Recovery of the assay was determined by quantifying DXGTP from previously prepared PBMC extracts alone and in the presence of approximately 0.2, 0.3, or 0.5 pmol of DXGTP QC standards. Only 5 µl of extract was added to the reaction mixture from the total 200 µl. Recovery of the QC standards was calculated by subtracting the amount of DXGTP present in the extract alone from the amount of DXGTP obtained in the extract plus QC standard. All QC standards were prepared independently of the standard curves. Assay recovery was also investigated by spiking PBMCs from healthy volunteers with DXGTP (5.0 pmol) and then extracting the samples as previously described. DXGTP levels were then determined in these extracts in the usual manner and compared to a DXGTP standard of the same amount present in the extract (0.125 pmol of DXGTP, because only 5 µl of extract was added to the reaction mixture from the 200 µl in total).

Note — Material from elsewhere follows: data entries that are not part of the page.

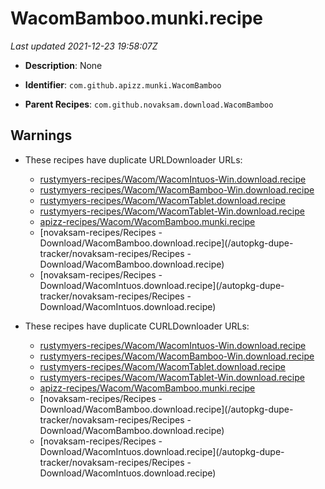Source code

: # WacomBamboo.munki.recipe

_Last updated 2021-12-23 19:58:07Z_

- **Description**: None

- **Identifier**: `com.github.apizz.munki.WacomBamboo`

- **Parent Recipes**: `com.github.novaksam.download.WacomBamboo`

## Warnings

- These recipes have duplicate URLDownloader URLs:
    - [rustymyers-recipes/Wacom/WacomIntuos-Win.download.recipe](/autopkg-dupe-tracker/rustymyers-recipes/Wacom/WacomIntuos-Win.download.recipe)
    - [rustymyers-recipes/Wacom/WacomBamboo-Win.download.recipe](/autopkg-dupe-tracker/rustymyers-recipes/Wacom/WacomBamboo-Win.download.recipe)
    - [rustymyers-recipes/Wacom/WacomTablet.download.recipe](/autopkg-dupe-tracker/rustymyers-recipes/Wacom/WacomTablet.download.recipe)
    - [rustymyers-recipes/Wacom/WacomTablet-Win.download.recipe](/autopkg-dupe-tracker/rustymyers-recipes/Wacom/WacomTablet-Win.download.recipe)
    - [apizz-recipes/Wacom/WacomBamboo.munki.recipe](/autopkg-dupe-tracker/apizz-recipes/Wacom/WacomBamboo.munki.recipe)
    - [novaksam-recipes/Recipes - Download/WacomBamboo.download.recipe](/autopkg-dupe-tracker/novaksam-recipes/Recipes - Download/WacomBamboo.download.recipe)
    - [novaksam-recipes/Recipes - Download/WacomIntuos.download.recipe](/autopkg-dupe-tracker/novaksam-recipes/Recipes - Download/WacomIntuos.download.recipe)

- These recipes have duplicate CURLDownloader URLs:
    - [rustymyers-recipes/Wacom/WacomIntuos-Win.download.recipe](/autopkg-dupe-tracker/rustymyers-recipes/Wacom/WacomIntuos-Win.download.recipe)
    - [rustymyers-recipes/Wacom/WacomBamboo-Win.download.recipe](/autopkg-dupe-tracker/rustymyers-recipes/Wacom/WacomBamboo-Win.download.recipe)
    - [rustymyers-recipes/Wacom/WacomTablet.download.recipe](/autopkg-dupe-tracker/rustymyers-recipes/Wacom/WacomTablet.download.recipe)
    - [rustymyers-recipes/Wacom/WacomTablet-Win.download.recipe](/autopkg-dupe-tracker/rustymyers-recipes/Wacom/WacomTablet-Win.download.recipe)
    - [apizz-recipes/Wacom/WacomBamboo.munki.recipe](/autopkg-dupe-tracker/apizz-recipes/Wacom/WacomBamboo.munki.recipe)
    - [novaksam-recipes/Recipes - Download/WacomBamboo.download.recipe](/autopkg-dupe-tracker/novaksam-recipes/Recipes - Download/WacomBamboo.download.recipe)
    - [novaksam-recipes/Recipes - Download/WacomIntuos.download.recipe](/autopkg-dupe-tracker/novaksam-recipes/Recipes - Download/WacomIntuos.download.recipe)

Quantification of DXGTP and dGTP concentrations in PBMC extracts from HIV-infected patients. DXGTP concentrations in PBMC extracts from eight HIV-infected patients were quantified by using the enzymatic assay described above. All patients received oral DAPD (500 mg b.i.d.) for 14 days, with blood samples (2 x 8 ml CPT tubes) collected over 48 h after the last dose (0, 1, 3, 6, 8, 12, 24, and 48 h). PBMCs were isolated and extracted in methanol and perchloric acid as described earlier.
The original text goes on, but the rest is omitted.